### DIRECTIONS
Your response must be made up of each line in the data below that contains the string "look".

┌──

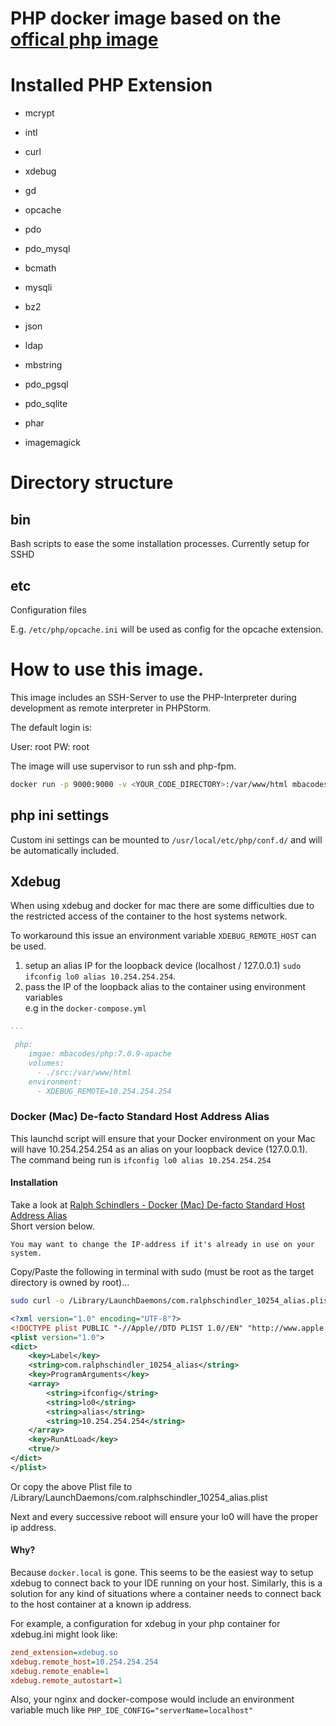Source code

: # PHP docker image based on the [offical php image](https://hub.docker.com/_/php/)

# Installed PHP Extension

* mcrypt

* intl

* curl

* xdebug

* gd

* opcache

* pdo

* pdo_mysql

* bcmath 

* mysqli

* bz2 

* json

* ldap

* mbstring

* pdo_pgsql

* pdo_sqlite

* phar

* imagemagick


# Directory structure

## bin

Bash scripts to ease the some installation processes.
Currently setup for SSHD

## etc

Configuration files

E.g. `/etc/php/opcache.ini` will be used as config for the opcache extension.

#
# How to use this image.

This image includes an SSH-Server to use the PHP-Interpreter during development as remote interpreter in PHPStorm.

The default login is:

User: root
PW: root

The image will use supervisor to run ssh and php-fpm.

```bash
docker run -p 9000:9000 -v <YOUR_CODE_DIRECTORY>:/var/www/html mbacodes/php:7.0.9-fpm
```

## php ini settings

Custom ini settings can be mounted to `/usr/local/etc/php/conf.d/` and will be automatically included.


## Xdebug

When using xdebug and docker for mac there are some difficulties due to the restricted access of the container to the 
host systems network.

To workaround this issue an environment variable `XDEBUG_REMOTE_HOST` can be used.

1. setup an alias IP for the loopback device (localhost / 127.0.0.1) `sudo ifconfig lo0 alias 10.254.254.254`.
2. pass the IP of the loopback alias to the container using environment variables   
e.g in the `docker-compose.yml`

```yml
...

 php:
    imgae: mbacodes/php:7.0.9-apache
    volumes:
      - ./src:/var/www/html
    environment:
      - XDEBUG_REMOTE=10.254.254.254
```

###  Docker (Mac) De-facto Standard Host Address Alias

This launchd script will ensure that your Docker environment on your Mac will have 10.254.254.254 as an alias on your loopback device (127.0.0.1).  The command being run is `ifconfig lo0 alias 10.254.254.254`

#### Installation

Take a look at [Ralph Schindlers - Docker (Mac) De-facto Standard Host Address Alias](https://gist.github.com/ralphschindler/535dc5916ccbd06f53c1b0ee5a868c93)  
Short version below.

```
You may want to change the IP-address if it's already in use on your system.
```

Copy/Paste the following in terminal with sudo (must be root as the target directory is owned by root)...

```bash
sudo curl -o /Library/LaunchDaemons/com.ralphschindler_10254_alias.plist https://gist.githubusercontent.com/ralphschindler/535dc5916ccbd06f53c1b0ee5a868c93/raw/com.ralphschindler.docker_10254_alias.plist
```


```xml
<?xml version="1.0" encoding="UTF-8"?>
<!DOCTYPE plist PUBLIC "-//Apple//DTD PLIST 1.0//EN" "http://www.apple.com/DTDs/PropertyList-1.0.dtd">
<plist version="1.0">
<dict>
    <key>Label</key>
    <string>com.ralphschindler_10254_alias</string>
    <key>ProgramArguments</key>
    <array>
        <string>ifconfig</string>
        <string>lo0</string>
        <string>alias</string>
        <string>10.254.254.254</string>
    </array>
    <key>RunAtLoad</key>
    <true/>
</dict>
</plist>
```

Or copy the above Plist file to /Library/LaunchDaemons/com.ralphschindler_10254_alias.plist

Next and every successive reboot will ensure your lo0 will have the proper ip address.

#### Why?

Because `docker.local` is gone. This seems to be the easiest way to setup xdebug to connect back to your IDE running on your host.  Similarly, this is a solution for any kind of situations where a container needs to connect back to the host container at a known ip address.

For example, a configuration for xdebug in your php container for xdebug.ini might look like:

```ini
zend_extension=xdebug.so
xdebug.remote_host=10.254.254.254
xdebug.remote_enable=1
xdebug.remote_autostart=1
```

Also, your nginx and docker-compose would include an environment variable much like `PHP_IDE_CONFIG="serverName=localhost"`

└──

### EXERCISE ANSWER
Take a look at [Ralph Schindlers - Docker (Mac) De-facto Standard Host Address Alias](https://gist.github.com/ralphschindler/535dc5916ccbd06f53c1b0ee5a868c93)  
For example, a configuration for xdebug in your php container for xdebug.ini might look like:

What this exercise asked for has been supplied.